(EXERCISE OBJECTIVE):
Look through the records and copy each line that has "Guest" in it.

(INPUT DATA):
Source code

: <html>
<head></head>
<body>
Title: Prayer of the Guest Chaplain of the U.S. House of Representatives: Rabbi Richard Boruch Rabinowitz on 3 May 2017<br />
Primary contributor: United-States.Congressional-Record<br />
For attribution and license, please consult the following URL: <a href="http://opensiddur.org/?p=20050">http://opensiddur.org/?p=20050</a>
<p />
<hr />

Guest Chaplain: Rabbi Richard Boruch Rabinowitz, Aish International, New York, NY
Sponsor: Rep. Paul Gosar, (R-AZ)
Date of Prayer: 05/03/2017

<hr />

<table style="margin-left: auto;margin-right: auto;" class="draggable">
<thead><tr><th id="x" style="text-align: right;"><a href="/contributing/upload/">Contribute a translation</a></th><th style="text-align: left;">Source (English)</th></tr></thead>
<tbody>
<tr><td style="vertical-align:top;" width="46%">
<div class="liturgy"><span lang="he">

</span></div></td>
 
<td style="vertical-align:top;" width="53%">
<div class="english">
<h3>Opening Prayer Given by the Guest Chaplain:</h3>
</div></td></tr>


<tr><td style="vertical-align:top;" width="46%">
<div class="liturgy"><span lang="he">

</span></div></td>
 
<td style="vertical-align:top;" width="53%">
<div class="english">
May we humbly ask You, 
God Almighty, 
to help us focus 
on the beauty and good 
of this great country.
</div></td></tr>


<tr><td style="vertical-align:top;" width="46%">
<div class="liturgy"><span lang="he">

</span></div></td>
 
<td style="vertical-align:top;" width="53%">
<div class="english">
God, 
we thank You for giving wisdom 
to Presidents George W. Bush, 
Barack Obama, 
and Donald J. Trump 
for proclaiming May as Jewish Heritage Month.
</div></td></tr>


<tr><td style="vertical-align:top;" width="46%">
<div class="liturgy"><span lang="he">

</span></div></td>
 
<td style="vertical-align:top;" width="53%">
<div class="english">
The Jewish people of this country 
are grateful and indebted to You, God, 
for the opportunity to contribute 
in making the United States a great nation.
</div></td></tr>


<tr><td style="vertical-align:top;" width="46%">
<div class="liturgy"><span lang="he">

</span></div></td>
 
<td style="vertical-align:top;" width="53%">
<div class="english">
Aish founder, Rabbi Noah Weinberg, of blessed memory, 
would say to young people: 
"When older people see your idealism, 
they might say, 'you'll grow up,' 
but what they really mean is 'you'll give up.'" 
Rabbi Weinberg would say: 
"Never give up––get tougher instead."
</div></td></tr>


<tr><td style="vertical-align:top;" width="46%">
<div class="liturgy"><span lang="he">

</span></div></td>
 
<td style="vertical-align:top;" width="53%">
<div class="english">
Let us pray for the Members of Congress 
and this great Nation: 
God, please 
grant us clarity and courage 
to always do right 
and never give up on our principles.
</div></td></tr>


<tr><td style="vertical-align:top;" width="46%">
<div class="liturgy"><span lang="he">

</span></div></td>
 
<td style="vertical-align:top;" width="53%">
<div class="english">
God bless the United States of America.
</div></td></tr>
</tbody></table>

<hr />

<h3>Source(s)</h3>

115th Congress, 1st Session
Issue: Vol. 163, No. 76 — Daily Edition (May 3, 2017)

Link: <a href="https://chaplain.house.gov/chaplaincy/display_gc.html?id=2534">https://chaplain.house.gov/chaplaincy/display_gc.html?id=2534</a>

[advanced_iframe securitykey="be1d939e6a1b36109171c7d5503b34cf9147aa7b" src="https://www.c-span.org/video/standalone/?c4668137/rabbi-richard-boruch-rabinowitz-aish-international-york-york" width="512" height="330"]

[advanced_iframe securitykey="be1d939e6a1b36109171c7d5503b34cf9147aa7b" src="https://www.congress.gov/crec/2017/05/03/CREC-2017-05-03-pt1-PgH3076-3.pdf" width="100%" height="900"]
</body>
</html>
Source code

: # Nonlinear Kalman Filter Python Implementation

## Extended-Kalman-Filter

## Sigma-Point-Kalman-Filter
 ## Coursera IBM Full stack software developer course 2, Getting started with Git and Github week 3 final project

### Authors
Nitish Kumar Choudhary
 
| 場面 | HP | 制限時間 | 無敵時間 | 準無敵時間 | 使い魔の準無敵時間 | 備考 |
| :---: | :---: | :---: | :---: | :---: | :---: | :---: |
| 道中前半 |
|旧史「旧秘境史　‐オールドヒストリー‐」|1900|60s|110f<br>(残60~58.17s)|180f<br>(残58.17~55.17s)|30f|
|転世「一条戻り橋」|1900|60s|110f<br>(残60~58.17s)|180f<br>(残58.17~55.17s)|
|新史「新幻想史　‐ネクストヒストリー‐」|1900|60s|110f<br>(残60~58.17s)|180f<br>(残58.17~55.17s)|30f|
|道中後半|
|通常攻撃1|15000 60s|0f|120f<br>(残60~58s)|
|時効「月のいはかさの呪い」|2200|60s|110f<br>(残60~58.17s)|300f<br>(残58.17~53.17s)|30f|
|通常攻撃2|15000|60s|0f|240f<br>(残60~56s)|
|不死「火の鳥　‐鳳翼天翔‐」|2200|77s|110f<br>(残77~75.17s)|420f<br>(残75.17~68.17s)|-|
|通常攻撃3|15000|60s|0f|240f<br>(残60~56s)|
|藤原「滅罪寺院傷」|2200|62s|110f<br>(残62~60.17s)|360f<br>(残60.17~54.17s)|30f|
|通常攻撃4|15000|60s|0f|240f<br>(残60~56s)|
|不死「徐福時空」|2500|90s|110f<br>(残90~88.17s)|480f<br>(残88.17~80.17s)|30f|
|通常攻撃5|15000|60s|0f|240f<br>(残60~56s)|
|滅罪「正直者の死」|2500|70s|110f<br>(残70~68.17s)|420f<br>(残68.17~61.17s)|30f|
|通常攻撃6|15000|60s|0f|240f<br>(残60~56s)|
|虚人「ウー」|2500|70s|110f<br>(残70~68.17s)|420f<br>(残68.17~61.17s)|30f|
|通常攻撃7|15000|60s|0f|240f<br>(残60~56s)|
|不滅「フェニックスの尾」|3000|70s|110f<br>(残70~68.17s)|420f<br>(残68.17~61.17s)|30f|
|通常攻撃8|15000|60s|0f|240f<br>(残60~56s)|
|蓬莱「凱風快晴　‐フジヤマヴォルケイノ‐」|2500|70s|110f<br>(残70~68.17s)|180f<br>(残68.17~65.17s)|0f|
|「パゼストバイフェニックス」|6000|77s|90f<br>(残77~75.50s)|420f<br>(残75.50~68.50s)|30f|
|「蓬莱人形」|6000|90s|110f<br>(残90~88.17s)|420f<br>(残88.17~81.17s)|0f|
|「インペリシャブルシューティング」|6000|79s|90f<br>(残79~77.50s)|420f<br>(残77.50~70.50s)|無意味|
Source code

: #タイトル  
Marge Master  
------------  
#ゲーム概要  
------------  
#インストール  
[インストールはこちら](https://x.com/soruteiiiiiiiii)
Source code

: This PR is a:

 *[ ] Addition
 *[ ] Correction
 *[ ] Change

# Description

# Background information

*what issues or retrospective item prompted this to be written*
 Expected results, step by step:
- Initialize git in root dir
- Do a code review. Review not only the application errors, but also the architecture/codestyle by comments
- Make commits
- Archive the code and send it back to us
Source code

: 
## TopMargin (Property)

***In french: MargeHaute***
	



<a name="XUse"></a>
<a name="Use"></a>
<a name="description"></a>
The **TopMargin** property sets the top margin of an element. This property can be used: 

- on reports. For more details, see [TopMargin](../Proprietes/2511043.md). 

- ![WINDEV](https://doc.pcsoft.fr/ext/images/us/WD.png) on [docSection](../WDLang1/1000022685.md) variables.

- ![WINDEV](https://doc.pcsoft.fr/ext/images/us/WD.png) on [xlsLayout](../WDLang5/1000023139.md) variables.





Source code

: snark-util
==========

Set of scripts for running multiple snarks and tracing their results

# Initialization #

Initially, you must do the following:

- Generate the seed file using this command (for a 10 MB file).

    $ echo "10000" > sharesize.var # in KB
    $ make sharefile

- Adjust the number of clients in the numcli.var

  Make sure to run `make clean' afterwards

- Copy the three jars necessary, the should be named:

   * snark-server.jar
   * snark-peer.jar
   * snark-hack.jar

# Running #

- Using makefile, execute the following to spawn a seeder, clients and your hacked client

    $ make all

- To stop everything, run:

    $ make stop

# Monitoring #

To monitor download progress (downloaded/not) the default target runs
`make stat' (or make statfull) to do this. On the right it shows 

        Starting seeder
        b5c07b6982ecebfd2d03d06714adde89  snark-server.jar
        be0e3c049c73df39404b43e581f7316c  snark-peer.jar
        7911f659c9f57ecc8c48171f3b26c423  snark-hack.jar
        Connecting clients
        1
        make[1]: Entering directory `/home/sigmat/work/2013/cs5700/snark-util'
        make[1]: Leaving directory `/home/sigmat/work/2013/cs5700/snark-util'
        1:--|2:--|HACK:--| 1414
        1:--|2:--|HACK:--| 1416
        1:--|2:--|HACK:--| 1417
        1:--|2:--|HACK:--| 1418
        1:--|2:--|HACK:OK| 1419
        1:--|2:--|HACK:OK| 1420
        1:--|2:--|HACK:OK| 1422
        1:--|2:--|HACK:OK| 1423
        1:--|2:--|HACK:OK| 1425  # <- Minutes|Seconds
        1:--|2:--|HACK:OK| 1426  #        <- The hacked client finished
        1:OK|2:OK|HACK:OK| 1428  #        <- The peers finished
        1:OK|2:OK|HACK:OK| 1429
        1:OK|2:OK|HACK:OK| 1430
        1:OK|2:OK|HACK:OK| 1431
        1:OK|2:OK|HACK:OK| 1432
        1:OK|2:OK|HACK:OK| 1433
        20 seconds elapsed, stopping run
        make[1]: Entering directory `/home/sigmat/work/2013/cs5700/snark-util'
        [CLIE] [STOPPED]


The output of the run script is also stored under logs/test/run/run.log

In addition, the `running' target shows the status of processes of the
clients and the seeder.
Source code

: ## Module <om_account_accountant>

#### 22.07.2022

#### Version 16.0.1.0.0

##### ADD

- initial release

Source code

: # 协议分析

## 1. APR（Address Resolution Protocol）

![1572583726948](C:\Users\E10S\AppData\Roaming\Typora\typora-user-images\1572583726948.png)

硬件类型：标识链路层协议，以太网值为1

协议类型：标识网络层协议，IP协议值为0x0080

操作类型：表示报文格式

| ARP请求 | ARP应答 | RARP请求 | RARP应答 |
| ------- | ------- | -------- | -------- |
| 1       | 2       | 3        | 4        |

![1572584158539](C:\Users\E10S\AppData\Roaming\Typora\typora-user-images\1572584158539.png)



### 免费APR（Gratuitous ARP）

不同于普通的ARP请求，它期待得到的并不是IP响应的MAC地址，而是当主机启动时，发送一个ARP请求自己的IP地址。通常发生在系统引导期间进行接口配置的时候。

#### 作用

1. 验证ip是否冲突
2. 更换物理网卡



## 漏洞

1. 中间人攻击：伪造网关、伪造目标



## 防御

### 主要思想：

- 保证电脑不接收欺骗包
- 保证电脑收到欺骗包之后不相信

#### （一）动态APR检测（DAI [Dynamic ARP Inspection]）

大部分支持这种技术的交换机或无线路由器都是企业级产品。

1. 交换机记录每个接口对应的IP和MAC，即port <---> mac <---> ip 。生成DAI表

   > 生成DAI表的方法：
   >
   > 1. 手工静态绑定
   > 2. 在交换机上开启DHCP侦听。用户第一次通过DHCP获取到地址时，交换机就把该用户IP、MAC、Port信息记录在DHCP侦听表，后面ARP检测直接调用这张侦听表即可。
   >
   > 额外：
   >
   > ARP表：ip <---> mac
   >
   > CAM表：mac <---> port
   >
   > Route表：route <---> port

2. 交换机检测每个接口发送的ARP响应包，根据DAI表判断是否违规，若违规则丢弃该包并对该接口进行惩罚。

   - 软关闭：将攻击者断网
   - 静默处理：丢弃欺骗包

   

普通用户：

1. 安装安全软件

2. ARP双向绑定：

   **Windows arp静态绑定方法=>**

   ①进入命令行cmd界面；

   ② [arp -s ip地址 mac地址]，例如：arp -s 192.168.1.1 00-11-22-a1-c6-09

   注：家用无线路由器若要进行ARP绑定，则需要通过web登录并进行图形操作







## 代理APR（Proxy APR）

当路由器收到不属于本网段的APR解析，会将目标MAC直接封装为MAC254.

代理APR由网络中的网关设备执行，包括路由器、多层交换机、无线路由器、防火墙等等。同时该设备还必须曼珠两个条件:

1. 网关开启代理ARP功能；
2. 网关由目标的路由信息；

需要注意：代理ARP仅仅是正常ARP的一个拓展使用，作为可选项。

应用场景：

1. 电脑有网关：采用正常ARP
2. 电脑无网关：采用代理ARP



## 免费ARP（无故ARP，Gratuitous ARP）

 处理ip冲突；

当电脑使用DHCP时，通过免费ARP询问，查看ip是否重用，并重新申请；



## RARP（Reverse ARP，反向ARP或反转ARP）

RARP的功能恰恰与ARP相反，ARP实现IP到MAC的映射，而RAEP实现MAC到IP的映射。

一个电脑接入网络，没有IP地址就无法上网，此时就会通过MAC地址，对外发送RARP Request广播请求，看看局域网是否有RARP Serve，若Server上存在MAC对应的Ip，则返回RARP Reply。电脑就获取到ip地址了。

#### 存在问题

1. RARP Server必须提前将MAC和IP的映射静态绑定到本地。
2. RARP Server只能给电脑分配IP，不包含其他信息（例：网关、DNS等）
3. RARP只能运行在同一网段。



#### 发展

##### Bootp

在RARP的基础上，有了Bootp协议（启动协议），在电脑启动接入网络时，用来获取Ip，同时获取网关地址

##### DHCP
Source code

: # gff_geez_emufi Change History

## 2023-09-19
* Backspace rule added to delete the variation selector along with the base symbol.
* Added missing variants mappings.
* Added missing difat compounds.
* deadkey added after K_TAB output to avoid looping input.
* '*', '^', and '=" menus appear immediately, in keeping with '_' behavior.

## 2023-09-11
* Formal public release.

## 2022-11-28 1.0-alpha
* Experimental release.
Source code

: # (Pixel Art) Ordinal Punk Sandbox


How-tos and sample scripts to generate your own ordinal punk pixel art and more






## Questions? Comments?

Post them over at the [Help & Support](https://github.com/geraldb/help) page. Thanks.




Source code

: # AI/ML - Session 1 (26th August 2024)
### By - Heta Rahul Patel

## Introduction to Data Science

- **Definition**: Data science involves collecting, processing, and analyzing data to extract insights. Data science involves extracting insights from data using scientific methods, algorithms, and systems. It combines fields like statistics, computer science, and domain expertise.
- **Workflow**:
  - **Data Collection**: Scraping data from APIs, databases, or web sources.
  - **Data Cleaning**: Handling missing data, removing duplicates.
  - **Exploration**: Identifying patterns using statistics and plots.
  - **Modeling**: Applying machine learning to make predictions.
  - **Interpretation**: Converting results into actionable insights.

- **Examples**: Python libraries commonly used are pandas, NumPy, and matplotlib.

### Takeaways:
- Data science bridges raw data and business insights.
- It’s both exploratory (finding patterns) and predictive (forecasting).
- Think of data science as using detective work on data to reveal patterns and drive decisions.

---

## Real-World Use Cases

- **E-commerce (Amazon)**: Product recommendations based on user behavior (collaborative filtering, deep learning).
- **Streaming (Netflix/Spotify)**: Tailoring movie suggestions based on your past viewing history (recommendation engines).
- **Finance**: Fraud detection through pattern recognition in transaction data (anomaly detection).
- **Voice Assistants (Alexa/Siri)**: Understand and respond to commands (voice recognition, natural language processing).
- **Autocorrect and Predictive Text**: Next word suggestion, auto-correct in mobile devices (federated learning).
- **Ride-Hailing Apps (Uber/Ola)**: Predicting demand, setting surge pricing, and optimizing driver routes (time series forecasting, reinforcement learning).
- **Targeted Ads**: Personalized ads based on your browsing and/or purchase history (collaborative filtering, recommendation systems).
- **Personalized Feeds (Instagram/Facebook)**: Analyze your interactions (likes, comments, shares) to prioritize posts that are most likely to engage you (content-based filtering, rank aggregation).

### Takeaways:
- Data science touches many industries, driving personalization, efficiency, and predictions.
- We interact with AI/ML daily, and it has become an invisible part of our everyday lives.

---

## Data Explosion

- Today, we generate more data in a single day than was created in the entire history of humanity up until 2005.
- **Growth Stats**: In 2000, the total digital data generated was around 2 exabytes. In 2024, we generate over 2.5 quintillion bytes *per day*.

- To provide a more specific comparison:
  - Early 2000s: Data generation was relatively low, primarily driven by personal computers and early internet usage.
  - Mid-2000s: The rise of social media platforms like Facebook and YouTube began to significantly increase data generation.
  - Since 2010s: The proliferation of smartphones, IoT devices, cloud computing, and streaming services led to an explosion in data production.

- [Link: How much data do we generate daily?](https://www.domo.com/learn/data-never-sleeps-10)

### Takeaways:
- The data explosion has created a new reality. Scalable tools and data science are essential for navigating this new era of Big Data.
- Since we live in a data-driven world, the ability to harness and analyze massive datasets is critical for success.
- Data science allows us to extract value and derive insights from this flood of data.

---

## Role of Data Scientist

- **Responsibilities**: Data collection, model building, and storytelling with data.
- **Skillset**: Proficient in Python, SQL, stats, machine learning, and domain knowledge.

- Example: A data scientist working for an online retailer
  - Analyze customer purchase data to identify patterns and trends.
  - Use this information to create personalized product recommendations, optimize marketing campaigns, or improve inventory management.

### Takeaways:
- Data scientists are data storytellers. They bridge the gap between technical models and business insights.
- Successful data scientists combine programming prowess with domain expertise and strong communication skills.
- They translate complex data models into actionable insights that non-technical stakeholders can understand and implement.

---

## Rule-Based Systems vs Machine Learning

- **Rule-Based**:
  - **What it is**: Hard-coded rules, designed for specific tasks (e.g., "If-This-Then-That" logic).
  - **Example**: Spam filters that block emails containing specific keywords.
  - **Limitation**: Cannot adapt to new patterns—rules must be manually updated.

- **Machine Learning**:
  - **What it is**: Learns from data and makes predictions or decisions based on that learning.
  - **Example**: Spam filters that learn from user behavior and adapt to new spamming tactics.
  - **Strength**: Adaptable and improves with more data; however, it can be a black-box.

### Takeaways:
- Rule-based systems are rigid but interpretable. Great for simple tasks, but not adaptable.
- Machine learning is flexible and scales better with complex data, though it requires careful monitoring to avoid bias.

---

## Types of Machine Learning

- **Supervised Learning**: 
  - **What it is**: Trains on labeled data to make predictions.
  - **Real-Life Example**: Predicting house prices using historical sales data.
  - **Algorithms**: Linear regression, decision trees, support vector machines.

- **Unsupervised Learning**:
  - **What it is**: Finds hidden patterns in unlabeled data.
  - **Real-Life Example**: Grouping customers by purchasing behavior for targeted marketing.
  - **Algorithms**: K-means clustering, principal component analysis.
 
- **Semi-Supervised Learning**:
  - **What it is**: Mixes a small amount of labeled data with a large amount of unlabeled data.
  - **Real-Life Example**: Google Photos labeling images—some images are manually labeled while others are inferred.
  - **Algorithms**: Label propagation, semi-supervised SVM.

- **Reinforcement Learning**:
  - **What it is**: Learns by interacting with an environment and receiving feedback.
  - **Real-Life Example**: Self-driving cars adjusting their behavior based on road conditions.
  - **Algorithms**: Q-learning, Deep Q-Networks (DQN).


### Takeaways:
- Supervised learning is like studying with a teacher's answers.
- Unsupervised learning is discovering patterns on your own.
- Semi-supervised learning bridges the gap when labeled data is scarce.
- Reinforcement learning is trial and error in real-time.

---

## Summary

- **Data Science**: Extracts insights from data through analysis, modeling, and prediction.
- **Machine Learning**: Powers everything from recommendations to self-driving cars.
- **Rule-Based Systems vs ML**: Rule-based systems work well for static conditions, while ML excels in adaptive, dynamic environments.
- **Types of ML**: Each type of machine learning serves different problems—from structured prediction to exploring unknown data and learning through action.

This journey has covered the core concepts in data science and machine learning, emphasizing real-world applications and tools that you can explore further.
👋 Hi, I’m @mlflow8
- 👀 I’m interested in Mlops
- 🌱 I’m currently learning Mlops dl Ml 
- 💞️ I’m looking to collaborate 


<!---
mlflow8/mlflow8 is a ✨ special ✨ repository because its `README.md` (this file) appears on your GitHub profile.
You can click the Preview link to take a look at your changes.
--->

(SOLUTION TO THE EXERCISE):
Title: Prayer of the Guest Chaplain of the U.S. House of Representatives: Rabbi Richard Boruch Rabinowitz on 3 May 2017<br />
Guest Chaplain: Rabbi Richard Boruch Rabinowitz, Aish International, New York, NY
<h3>Opening Prayer Given by the Guest Chaplain:</h3>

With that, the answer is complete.